Anyway I hope that this effort is OK, and any Norwegian MCIVTAers or similar exiles like myself in Norway, drop me a line and if you want we can possibly meet up for a few drinks whilst I’m out there (I’ll bring my own whisky).

Alex Hurst (


Growing increasingly bored with the lack of football involving City I have been able to see this summer I decided to go and see the reserves play a local side in Wilmslow. There was a reasonable turn out of about 200 and even Frannie Lee made an appearance towards half time. As most of the good young players and the rest of the senior squad were on duty in the West Country, the side on display was fairly spartan as you can imagine. However, I was pleased to see John Foster’s name on the team sheet along with Rae Ingram and Andy Dibble in goal. These were about the only players known to me in the team. The game was a fairly tedious affair apart from the odd bit of skill from Foster and some guy up front called Sammy who looks like a good prospect. Apparently he is a full back but because of injuries to the forwards available he was playing out of position though I couldn’t tell. The best thing I saw coming from the game was the fact that Foster appeared to come through it uninjured so he will hopefully be pushing for a first team place in the not too distant future.

Anyway the game ended 0-0. The really interesting stuff came talking to some bloke in the crowd. The chap I was talking to turned out to be a City fanatic in the truest sense of the word and he reckoned he had been a season ticket holder for 17 years. He also said he has seen all of City’s games in Ireland and was on first name terms with several of the players in the first team squad. As I have not been able to access my E-Mail for quite a while I have missed quite a few of the last MCVITAs so this stuff may already be common knowledge but here goes anyway:


He said that he talked to Beagrie recently and he is apparently doing well after his operation. When asked when he expected to be ready to play again he said around Christmas but only if City had a new manager by then as there was little if no chance of him being picked by Ball as there has been a major falling out between the two of them.
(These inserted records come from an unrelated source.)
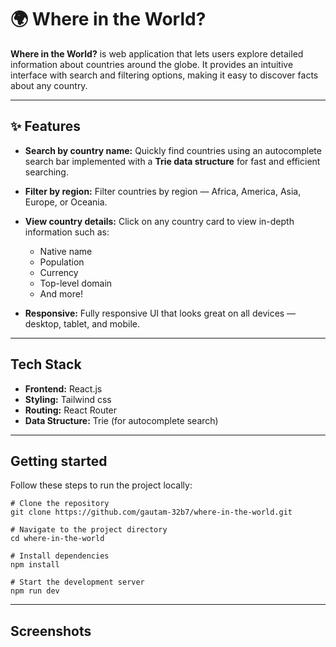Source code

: # 🌍 Where in the World?

**Where in the World?** is web application that lets users explore detailed information about countries around the globe. It provides an intuitive interface with search and filtering options, making it easy to discover facts about any country.

---

## ✨ Features
- **Search by country name:** Quickly find countries using an autocomplete search bar implemented with a **Trie data structure** for fast and efficient searching.

- **Filter by region:** Filter countries by region — Africa, America, Asia, Europe, or Oceania.

- **View country details:** Click on any country card to view in-depth information such as:
    - Native name
    - Population
    - Currency
    - Top-level domain
    - And more!

- **Responsive:** Fully responsive UI that looks great on all devices — desktop, tablet, and mobile.

---

## Tech Stack
- **Frontend:** React.js
- **Styling:** Tailwind css
- **Routing:** React Router
- **Data Structure:** Trie (for autocomplete search)

---

## Getting started
Follow these steps to run the project locally:

```
# Clone the repository
git clone https://github.com/gautam-32b7/where-in-the-world.git

# Navigate to the project directory
cd where-in-the-world

# Install dependencies
npm install

# Start the development server
npm run dev
```

--- 

## Screenshots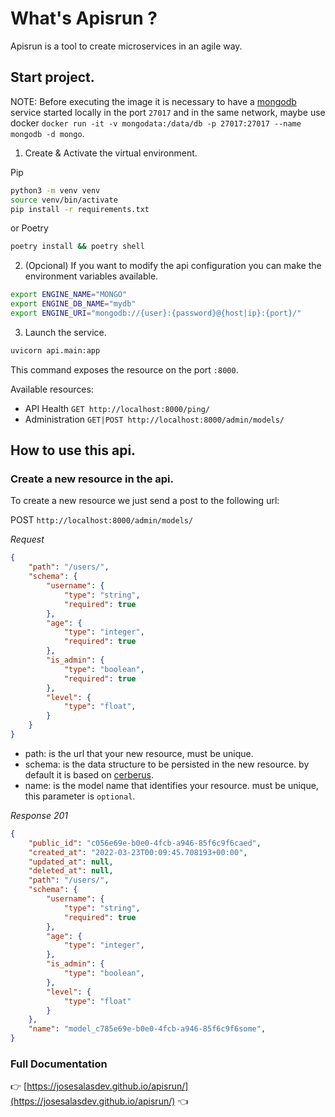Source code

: # What's Apisrun ?

Apisrun is a tool to create microservices in an agile way. 


## Start project.

NOTE: Before executing the image it is necessary to have a [mongodb](https://www.mongodb.com/en/what-is-mongodb) service started locally in the port `27017` and in the same network, maybe use docker `docker run -it -v mongodata:/data/db -p 27017:27017 --name mongodb -d mongo`.

1. Create & Activate the virtual environment.

Pip

```bash
python3 -m venv venv
source venv/bin/activate
pip install -r requirements.txt
```

or Poetry

```bash
poetry install && poetry shell
```

2. (Opcional) If you want to modify the api configuration you can make the environment variables available.

```bash
export ENGINE_NAME="MONGO"
export ENGINE_DB_NAME="mydb"
export ENGINE_URI="mongodb://{user}:{password}@{host|ip}:{port}/"
```

3. Launch the service.

```bash
uvicorn api.main:app
```

This command exposes the resource on the port `:8000`.


Available resources:
* API Health `GET http://localhost:8000/ping/`
* Administration `GET|POST http://localhost:8000/admin/models/`


## How to use this api.

### Create a new resource in the api.

To create a new resource we just send a post to the following url:

POST `http://localhost:8000/admin/models/`

*Request*
```json
{
    "path": "/users/",
    "schema": {
        "username": {
            "type": "string",
            "required": true
        },
        "age": {
            "type": "integer",
            "required": true
        },
        "is_admin": {
            "type": "boolean",
            "required": true
        },
        "level": {
            "type": "float",
        }
    }
}
```

* path: is the url that your new resource, must be unique.
* schema: is the data structure to be persisted in the new resource. by default it is based on [cerberus](https://docs.python-cerberus.org/en/stable/index.html).
* name: is the model name that identifies your resource. must be unique, this parameter is `optional`.

*Response 201*

```json
{
    "public_id": "c056e69e-b0e0-4fcb-a946-85f6c9f6caed",
    "created_at": "2022-03-23T00:09:45.708193+00:00",
    "updated_at": null,
    "deleted_at": null,
    "path": "/users/",
    "schema": {
        "username": {
            "type": "string",
            "required": true
        },
        "age": {
            "type": "integer",
        },
        "is_admin": {
            "type": "boolean",
        },
        "level": {
            "type": "float"
        }
    },
    "name": "model_c785e69e-b0e0-4fcb-a946-85f6c9f6some",
}
```

### Full Documentation

👉  [https://josesalasdev.github.io/apisrun/](https://josesalasdev.github.io/apisrun/) 👈
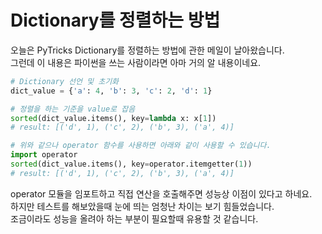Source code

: # Dictionary를 정렬하는 방법

오늘은 PyTricks Dictionary를 정렬하는 방법에 관한 메일이 날아왔습니다.  
그런데 이 내용은 파이썬을 쓰는 사람이라면 아마 거의 알 내용이네요.

```python
# Dictionary 선언 및 초기화
dict_value = {'a': 4, 'b': 3, 'c': 2, 'd': 1}

# 정렬을 하는 기준을 value로 잡음
sorted(dict_value.items(), key=lambda x: x[1])
# result: [('d', 1), ('c', 2), ('b', 3), ('a', 4)]

# 위와 같으나 operator 함수를 사용하면 아래와 같이 사용할 수 있습니다.
import operator
sorted(dict_value.items(), key=operator.itemgetter(1))
# result: [('d', 1), ('c', 2), ('b', 3), ('a', 4)]

```

operator 모듈을 임포트하고 직접 연산을 호출해주면 성능상 이점이 있다고 하네요.  
하지만 테스트를 해보았을때 눈에 띄는 엄청난 차이는 보기 힘들었습니다.  
조금이라도 성능을 올려아 하는 부분이 필요할때 유용할 것 같습니다.  


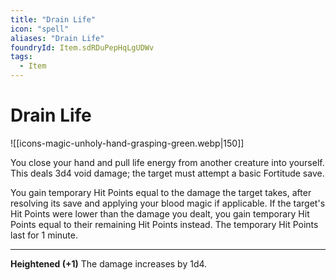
 ```yaml
---
title: "Drain Life"
icon: "spell"
aliases: "Drain Life"
foundryId: Item.sdRDuPepHqLgUDWv
tags:
  - Item
---
```


# Drain Life
![[icons-magic-unholy-hand-grasping-green.webp|150]]

You close your hand and pull life energy from another creature into yourself. This deals 3d4 void damage; the target must attempt a basic Fortitude save.

You gain temporary Hit Points equal to the damage the target takes, after resolving its save and applying your blood magic if applicable. If the target's Hit Points were lower than the damage you dealt, you gain temporary Hit Points equal to their remaining Hit Points instead. The temporary Hit Points last for 1 minute.

* * *

**Heightened (+1)** The damage increases by 1d4.
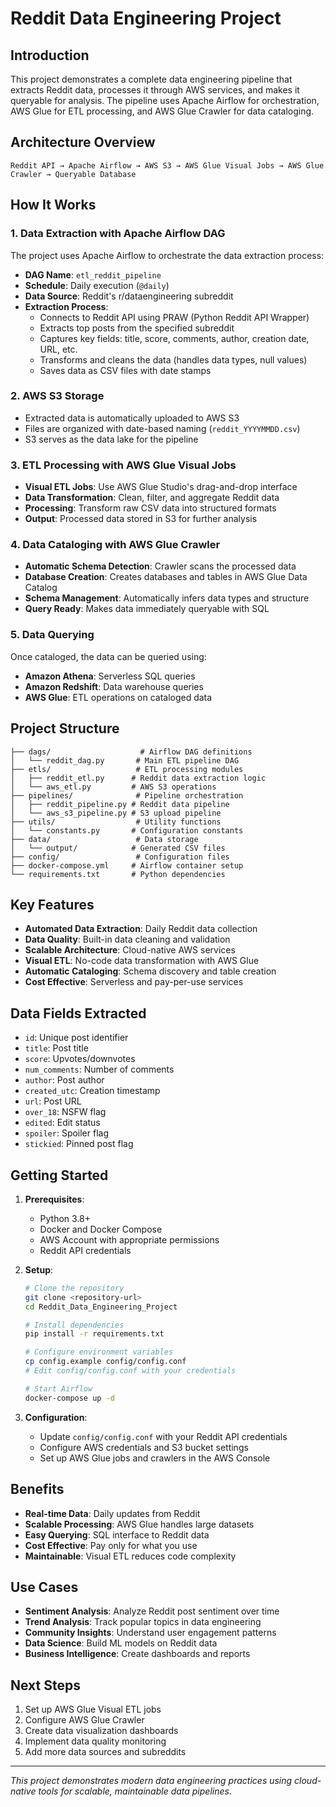 # Reddit Data Engineering Project

## Introduction

This project demonstrates a complete data engineering pipeline that extracts Reddit data, processes it through AWS services, and makes it queryable for analysis. The pipeline uses Apache Airflow for orchestration, AWS Glue for ETL processing, and AWS Glue Crawler for data cataloging.

## Architecture Overview

```
Reddit API → Apache Airflow → AWS S3 → AWS Glue Visual Jobs → AWS Glue Crawler → Queryable Database
```

## How It Works

### 1. Data Extraction with Apache Airflow DAG

The project uses Apache Airflow to orchestrate the data extraction process:

- **DAG Name**: `etl_reddit_pipeline`
- **Schedule**: Daily execution (`@daily`)
- **Data Source**: Reddit's r/dataengineering subreddit
- **Extraction Process**:
  - Connects to Reddit API using PRAW (Python Reddit API Wrapper)
  - Extracts top posts from the specified subreddit
  - Captures key fields: title, score, comments, author, creation date, URL, etc.
  - Transforms and cleans the data (handles data types, null values)
  - Saves data as CSV files with date stamps

### 2. AWS S3 Storage

- Extracted data is automatically uploaded to AWS S3
- Files are organized with date-based naming (`reddit_YYYYMMDD.csv`)
- S3 serves as the data lake for the pipeline

### 3. ETL Processing with AWS Glue Visual Jobs

- **Visual ETL Jobs**: Use AWS Glue Studio's drag-and-drop interface
- **Data Transformation**: Clean, filter, and aggregate Reddit data
- **Processing**: Transform raw CSV data into structured formats
- **Output**: Processed data stored in S3 for further analysis

### 4. Data Cataloging with AWS Glue Crawler

- **Automatic Schema Detection**: Crawler scans the processed data
- **Database Creation**: Creates databases and tables in AWS Glue Data Catalog
- **Schema Management**: Automatically infers data types and structure
- **Query Ready**: Makes data immediately queryable with SQL

### 5. Data Querying

Once cataloged, the data can be queried using:
- **Amazon Athena**: Serverless SQL queries
- **Amazon Redshift**: Data warehouse queries
- **AWS Glue**: ETL operations on cataloged data

## Project Structure

```
├── dags/                    # Airflow DAG definitions
│   └── reddit_dag.py       # Main ETL pipeline DAG
├── etls/                   # ETL processing modules
│   ├── reddit_etl.py      # Reddit data extraction logic
│   └── aws_etl.py         # AWS S3 operations
├── pipelines/              # Pipeline orchestration
│   ├── reddit_pipeline.py # Reddit data pipeline
│   └── aws_s3_pipeline.py # S3 upload pipeline
├── utils/                  # Utility functions
│   └── constants.py       # Configuration constants
├── data/                   # Data storage
│   └── output/            # Generated CSV files
├── config/                 # Configuration files
├── docker-compose.yml     # Airflow container setup
└── requirements.txt       # Python dependencies
```

## Key Features

- **Automated Data Extraction**: Daily Reddit data collection
- **Data Quality**: Built-in data cleaning and validation
- **Scalable Architecture**: Cloud-native AWS services
- **Visual ETL**: No-code data transformation with AWS Glue
- **Automatic Cataloging**: Schema discovery and table creation
- **Cost Effective**: Serverless and pay-per-use services

## Data Fields Extracted

- `id`: Unique post identifier
- `title`: Post title
- `score`: Upvotes/downvotes
- `num_comments`: Number of comments
- `author`: Post author
- `created_utc`: Creation timestamp
- `url`: Post URL
- `over_18`: NSFW flag
- `edited`: Edit status
- `spoiler`: Spoiler flag
- `stickied`: Pinned post flag

## Getting Started

1. **Prerequisites**:
   - Python 3.8+
   - Docker and Docker Compose
   - AWS Account with appropriate permissions
   - Reddit API credentials

2. **Setup**:
   ```bash
   # Clone the repository
   git clone <repository-url>
   cd Reddit_Data_Engineering_Project
   
   # Install dependencies
   pip install -r requirements.txt
   
   # Configure environment variables
   cp config.example config/config.conf
   # Edit config/config.conf with your credentials
   
   # Start Airflow
   docker-compose up -d
   ```

3. **Configuration**:
   - Update `config/config.conf` with your Reddit API credentials
   - Configure AWS credentials and S3 bucket settings
   - Set up AWS Glue jobs and crawlers in the AWS Console

## Benefits

- **Real-time Data**: Daily updates from Reddit
- **Scalable Processing**: AWS Glue handles large datasets
- **Easy Querying**: SQL interface to Reddit data
- **Cost Effective**: Pay only for what you use
- **Maintainable**: Visual ETL reduces code complexity

## Use Cases

- **Sentiment Analysis**: Analyze Reddit post sentiment over time
- **Trend Analysis**: Track popular topics in data engineering
- **Community Insights**: Understand user engagement patterns
- **Data Science**: Build ML models on Reddit data
- **Business Intelligence**: Create dashboards and reports

## Next Steps

1. Set up AWS Glue Visual ETL jobs
2. Configure AWS Glue Crawler
3. Create data visualization dashboards
4. Implement data quality monitoring
5. Add more data sources and subreddits

---

*This project demonstrates modern data engineering practices using cloud-native tools for scalable, maintainable data pipelines.*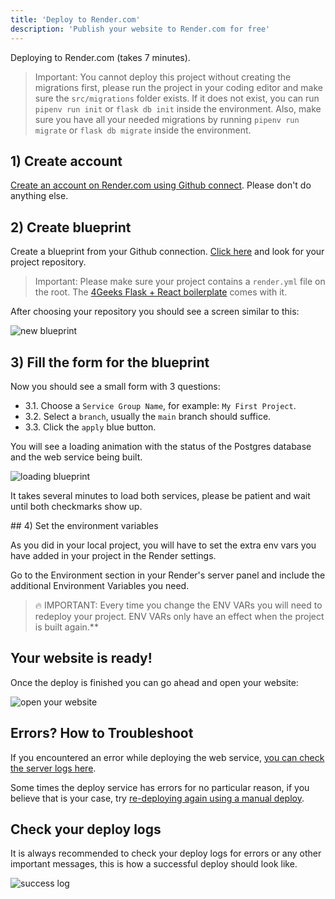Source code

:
 ```yaml
---
title: 'Deploy to Render.com'
description: 'Publish your website to Render.com for free'
---
```


Deploying to Render.com (takes 7 minutes).

> Important: You cannot deploy this project without creating the migrations first, please run the project in your coding editor and make sure the `src/migrations` folder exists. If it does not exist, you can run `pipenv run init` or `flask db init` inside the environment. Also, make sure you have all your needed migrations by running `pipenv run migrate` or `flask db migrate` inside the environment.

## 1) Create account

[Create an account on Render.com using Github connect](https://dashboard.render.com/register?next=/). Please don't do anything else.

## 2) Create blueprint

Create a blueprint from your Github connection. [Click here](https://dashboard.render.com/select-repo?type=blueprint) and look for your project repository.

> Important: Please make sure your project contains a `render.yml` file on the root. The [4Geeks Flask + React boilerplate](https://github.com/4GeeksAcademy/react-flask-hello) comes with it.

After choosing your repository you should see a screen similar to this:

![new blueprint](https://raw.githubusercontent.com/4GeeksAcademy/Templates-Boilerplates/master/static/img/new-blueprint.png)

## 3) Fill the form for the blueprint

Now you should see a small form with 3 questions:

- 3.1. Choose a `Service Group Name`, for example: `My First Project`. 
- 3.2. Select a `branch`, usually the `main` branch should suffice.
- 3.3. Click the `apply` blue button.

You will see a loading animation with the status of the Postgres database and the web service being built.

![loading blueprint](https://raw.githubusercontent.com/4GeeksAcademy/Templates-Boilerplates/master/static/img/loading-blueprint.gif)

It takes several minutes to load both services, please be patient and wait until both checkmarks show up.

## 4) Set the environment variables

As you did in your local project, you will have to set the extra env vars you have added in your project in the Render settings.

Go to the Environment section in your Render's server panel and include the additional Environment Variables you need.

> 🔥 IMPORTANT: Every time you change the ENV VARs you will need to redeploy your project. ENV VARs only have an effect when the project is built again.**

## Your website is ready!

Once the deploy is finished you can go ahead and open your website:

![open your website](https://raw.githubusercontent.com/4GeeksAcademy/Templates-Boilerplates/master/static/img/open-website.png)

## Errors? How to Troubleshoot

If you encountered an error while deploying the web service, [you can check the server logs here](https://raw.githubusercontent.com/4GeeksAcademy/Templates-Boilerplates/master/site/static/img/blueprint-error.gif). 

Some times the deploy service has errors for no particular reason, if you believe that is your case, try [re-deploying again using a manual deploy](https://raw.githubusercontent.com/4GeeksAcademy/Templates-Boilerplates/master/site/static/img/manual-deploy.gif). 

## Check your deploy logs

It is always recommended to check your deploy logs for errors or any other important messages, this is how a successful deploy should look like.

![success log](https://raw.githubusercontent.com/4GeeksAcademy/Templates-Boilerplates/master/static/img/success-log.png)

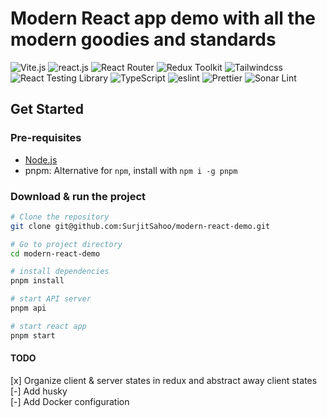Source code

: # Modern React app demo with all the modern goodies and standards

<div>
  <img src="https://img.shields.io/badge/vite-%23646CFF.svg?style=for-the-badge&logo=vite&logoColor=white" alt="Vite.js" />
  <img src="https://img.shields.io/badge/React-20232A?style=for-the-badge&logo=react&logoColor=61DAFB" alt="react.js" />
  <img src="https://img.shields.io/badge/React_Router-CA4245?style=for-the-badge&logo=react-router&logoColor=white" alt="React Router" />
  <img src="https://img.shields.io/badge/Redux-593D88?style=for-the-badge&logo=redux&logoColor=white" alt="Redux Toolkit" />
  <img src="https://img.shields.io/badge/Tailwind_CSS-38B2AC?style=for-the-badge&logo=tailwind-css&logoColor=white" alt="Tailwindcss" />
  <img src="https://img.shields.io/badge/-TestingLibrary-%23E33332?style=for-the-badge&logo=testing-library&logoColor=white" alt="React Testing Library" />
  <img src="https://img.shields.io/badge/TypeScript-007ACC?style=for-the-badge&logo=typescript&logoColor=white" alt="TypeScript" />
  <img src="https://img.shields.io/badge/eslint-3A33D1?style=for-the-badge&logo=eslint&logoColor=white" alt="eslint" />
  <img src="https://img.shields.io/badge/prettier-1A2C34?style=for-the-badge&logo=prettier&logoColor=F7BA3E" alt="Prettier" />
  <img src="https://img.shields.io/badge/SonarLint-CB2029?style=for-the-badge&logo=sonarlint&logoColor=white" alt="Sonar Lint" />
</div>

## Get Started

### Pre-requisites

- [Node.js](https://nodejs.org/en/download)
- pnpm: Alternative for `npm`, install with `npm i -g pnpm`

### Download & run the project

```bash
# Clone the repository
git clone git@github.com:SurjitSahoo/modern-react-demo.git

# Go to project directory
cd modern-react-demo

# install dependencies
pnpm install

# start API server
pnpm api

# start react app
pnpm start
```

#### TODO

[x] Organize client & server states in redux and abstract away client states  
[-] Add husky  
[-] Add Docker configuration
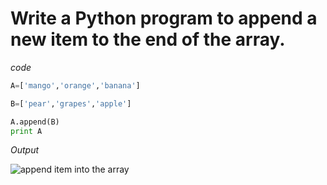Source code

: # Write a Python program to append a new item to the end of the array.

_code_
```python
A=['mango','orange','banana']
```
```python
B=['pear','grapes','apple']
```
```python
A.append(B)
print A
```

_Output_

![append item into the array](https://user-images.githubusercontent.com/79329465/119653321-d2e1d080-be44-11eb-8bea-8362881a3556.png)
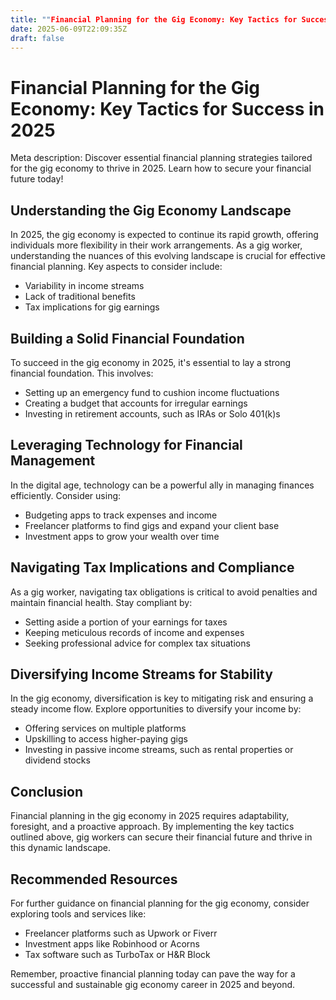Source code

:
 ```yaml
---
title: ""Financial Planning for the Gig Economy: Key Tactics for Success in 2025""
date: 2025-06-09T22:09:35Z
draft: false
---
```


# Financial Planning for the Gig Economy: Key Tactics for Success in 2025

Meta description: Discover essential financial planning strategies tailored for the gig economy to thrive in 2025. Learn how to secure your financial future today!

## Understanding the Gig Economy Landscape

In 2025, the gig economy is expected to continue its rapid growth, offering individuals more flexibility in their work arrangements. As a gig worker, understanding the nuances of this evolving landscape is crucial for effective financial planning. Key aspects to consider include:

- Variability in income streams
- Lack of traditional benefits
- Tax implications for gig earnings

## Building a Solid Financial Foundation

To succeed in the gig economy in 2025, it's essential to lay a strong financial foundation. This involves:

- Setting up an emergency fund to cushion income fluctuations
- Creating a budget that accounts for irregular earnings
- Investing in retirement accounts, such as IRAs or Solo 401(k)s

## Leveraging Technology for Financial Management

In the digital age, technology can be a powerful ally in managing finances efficiently. Consider using:

- Budgeting apps to track expenses and income
- Freelancer platforms to find gigs and expand your client base
- Investment apps to grow your wealth over time

## Navigating Tax Implications and Compliance

As a gig worker, navigating tax obligations is critical to avoid penalties and maintain financial health. Stay compliant by:

- Setting aside a portion of your earnings for taxes
- Keeping meticulous records of income and expenses
- Seeking professional advice for complex tax situations

## Diversifying Income Streams for Stability

In the gig economy, diversification is key to mitigating risk and ensuring a steady income flow. Explore opportunities to diversify your income by:

- Offering services on multiple platforms
- Upskilling to access higher-paying gigs
- Investing in passive income streams, such as rental properties or dividend stocks

## Conclusion

Financial planning in the gig economy in 2025 requires adaptability, foresight, and a proactive approach. By implementing the key tactics outlined above, gig workers can secure their financial future and thrive in this dynamic landscape.

## Recommended Resources

For further guidance on financial planning for the gig economy, consider exploring tools and services like:

- Freelancer platforms such as Upwork or Fiverr
- Investment apps like Robinhood or Acorns
- Tax software such as TurboTax or H&R Block

Remember, proactive financial planning today can pave the way for a successful and sustainable gig economy career in 2025 and beyond.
Apparently Beagrie also said to him that whenever he sees Rösler he asks when he will be fit to play again as he is very eager to see him back in the team (I wonder why). Apparently Beagrie is very impressed with Buster Phillips and would love to play in a team with himself on one wing and Buster on the other.

Alan Ball

This bit sounded like wishful thinking to me but from a source he would not reveal he said he had been told there are already plans to remove Ball as manager if things start going drastically wrong next season. He said that the unmentioned party had told him that Franny would not sack Ball if things started to go badly but instead move him upstairs to a newly created post of director of football. He would then get in another manager and he said George Graham would be one of the favourites for the post (I am praying that bit is true and this guy was not a loony).


On the way back form Ireland he talked to Alan Ball at the airport and asked about any possible transfers this summer. Ball replied that they had signed another Georgian for a fee of £2.5 million! Has anyone else heard anything about this because even the tabloids haven’t made that one up? The Ireland tour was weeks ago and surely something would have been said about this by now? He said Ball would not mention any names but he thinks this guy could be unveiled at the opening match of the season as a surprise for the fans.

Weird African Drums

Can anyone remember those blokes wandering round with the drums before the opening game against Tottenham last season? They will be there with us to whip us up into a frenzy for all the away matches this season and possibly for all the home games as well, situated in the North Stand (very strange).

Keith Curle

Apparently Keith Curle had been growing increasingly unpopular at Maine Road over the last year or so and the outburst in the Sun about him going to a better club that would finish higher than City in the league was not the only insulting thing he said before he left: “Wolverhampton have a far better support than City” and “I would never have a drink with City fans, they’re yobs” were two that were mentioned.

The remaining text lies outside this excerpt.